IN NO EVENT WILL AD SPECIALISTS, L.L.C., ITS AFFILIATES, ITS AGENTS OR ANY OTHER PARTY INVOLVED IN CREATING, PRODUCING OR DELIVERING THE SITE, BE LIABLE TO ANY PARTY FOR ANY DIRECT, INDIRECT, EXEMPLARY, PUNITIVE, SPECIAL OR OTHER CONSEQUENTIAL DAMAGES FOR ANY USE OF THIS WEBSITE, OR ON ANY OTHER LINKED SITE, INCLUDING, WITHOUT LIMITATION, ANY LOST PROFITS, BUSINESS INTERRUPTION, LOSS OF PROGRAMS OR OTHER DATA ON USERS' INFORMATION HANDLING SYSTEM OR OTHERWISE, EVEN IF AD SPECIALISTS, L.L.C. IS EXPRESSLY ADVISED OF THE POSSIBILITY OF SUCH DAMAGES.
The Site's content is copyrighted unless otherwise noted. Use of the Site's content is prohibited except as provided herein, without the written permission of AD SPECIALISTS, L.L.C. Although AD SPECIALISTS, L.L.C.. attempts to include accurate and up to date information in the Site, AD SPECIALISTS, L.L.C. makes no warranties or representations as to its accuracy or timeliness. AD SPECIALISTS, L.L.C. assumes no liability or responsibility for any errors or omissions in the content of the Site.
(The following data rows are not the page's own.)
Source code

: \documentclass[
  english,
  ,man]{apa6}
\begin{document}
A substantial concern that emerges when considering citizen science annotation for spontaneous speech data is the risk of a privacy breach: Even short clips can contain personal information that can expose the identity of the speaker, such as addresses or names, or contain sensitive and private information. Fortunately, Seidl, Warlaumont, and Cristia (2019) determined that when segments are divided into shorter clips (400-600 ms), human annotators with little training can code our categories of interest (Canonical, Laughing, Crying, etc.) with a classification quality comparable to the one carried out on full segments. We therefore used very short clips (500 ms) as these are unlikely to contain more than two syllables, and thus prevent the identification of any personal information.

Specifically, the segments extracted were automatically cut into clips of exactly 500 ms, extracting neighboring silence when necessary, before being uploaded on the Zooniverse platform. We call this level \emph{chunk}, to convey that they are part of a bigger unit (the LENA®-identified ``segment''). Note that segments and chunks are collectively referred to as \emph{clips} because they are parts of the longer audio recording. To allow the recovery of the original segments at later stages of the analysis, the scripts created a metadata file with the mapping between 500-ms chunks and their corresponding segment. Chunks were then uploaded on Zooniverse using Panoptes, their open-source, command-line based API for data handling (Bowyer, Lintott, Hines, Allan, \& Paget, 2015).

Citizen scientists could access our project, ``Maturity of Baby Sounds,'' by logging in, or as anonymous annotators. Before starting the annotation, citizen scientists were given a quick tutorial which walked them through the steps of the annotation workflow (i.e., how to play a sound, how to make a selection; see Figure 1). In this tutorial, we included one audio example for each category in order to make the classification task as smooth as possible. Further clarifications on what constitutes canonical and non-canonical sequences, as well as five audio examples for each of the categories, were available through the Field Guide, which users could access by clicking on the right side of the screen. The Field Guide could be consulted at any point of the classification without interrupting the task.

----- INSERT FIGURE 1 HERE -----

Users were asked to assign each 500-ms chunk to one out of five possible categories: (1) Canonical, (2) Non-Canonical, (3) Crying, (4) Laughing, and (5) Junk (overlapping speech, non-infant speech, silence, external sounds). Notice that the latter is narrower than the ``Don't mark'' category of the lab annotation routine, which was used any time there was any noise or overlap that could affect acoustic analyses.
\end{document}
Information on this Site may contain technical inaccuracies or typographical errors. AD SPECIALISTS, L.L.C. may change or update information without notice. AD SPECIALISTS, L.L.C. may make improvements and/or changes in the products and/or the programs described in this Site at any time without notice.
Use of and browsing in the Site are at User's risk. Without limiting the foregoing, everything on the Site is provided "AS IS" WITHOUT WARRANTY OF ANY KIND, EITHER EXPRESS OR IMPLIED, INCLUDING, BUT NOT LIMITED TO, THE IMPLIED WARRANTIES OF MERCHANTABILITY, FITNESS FOR A PARTICULAR PURPOSE, OR NON-INFRINGEMENT.
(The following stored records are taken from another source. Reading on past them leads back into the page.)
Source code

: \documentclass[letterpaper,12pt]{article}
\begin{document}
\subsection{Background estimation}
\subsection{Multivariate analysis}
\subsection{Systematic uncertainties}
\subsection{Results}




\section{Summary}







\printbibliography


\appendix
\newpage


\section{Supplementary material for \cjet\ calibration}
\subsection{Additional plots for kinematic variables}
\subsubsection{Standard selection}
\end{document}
Some jurisdictions may not allow the exclusion of implied warranties, therefore some of the above exclusions may not apply. AD SPECIALISTS, L.L.C. either owns or has permission to use the images displayed on the Site. All of these images are either the property of, or used with permission by AD SPECIALISTS, L.L.C. All uses of these images by User are prohibited. Use of the images without authorization by AD SPECIALISTS, L.L.C. may violate certain laws, including but not limited to those relating to copyright, trademark, privacy and publicity.
Although AD SPECIALISTS, L.L.C. may from time to time monitor or review discussions, chats, postings, transmissions, bulletin boards, and similar communications on the Site, AD SPECIALISTS, L.L.C. has no obligation to do so. AD SPECIALISTS, L.L.C. assumes no responsibility or liability arising from the content of any such communications or for any error, defamation, libel, slander, omission, falsehood, obscenity, pornography, profanity, danger, or inaccuracy contained in any information within such locations on the Site.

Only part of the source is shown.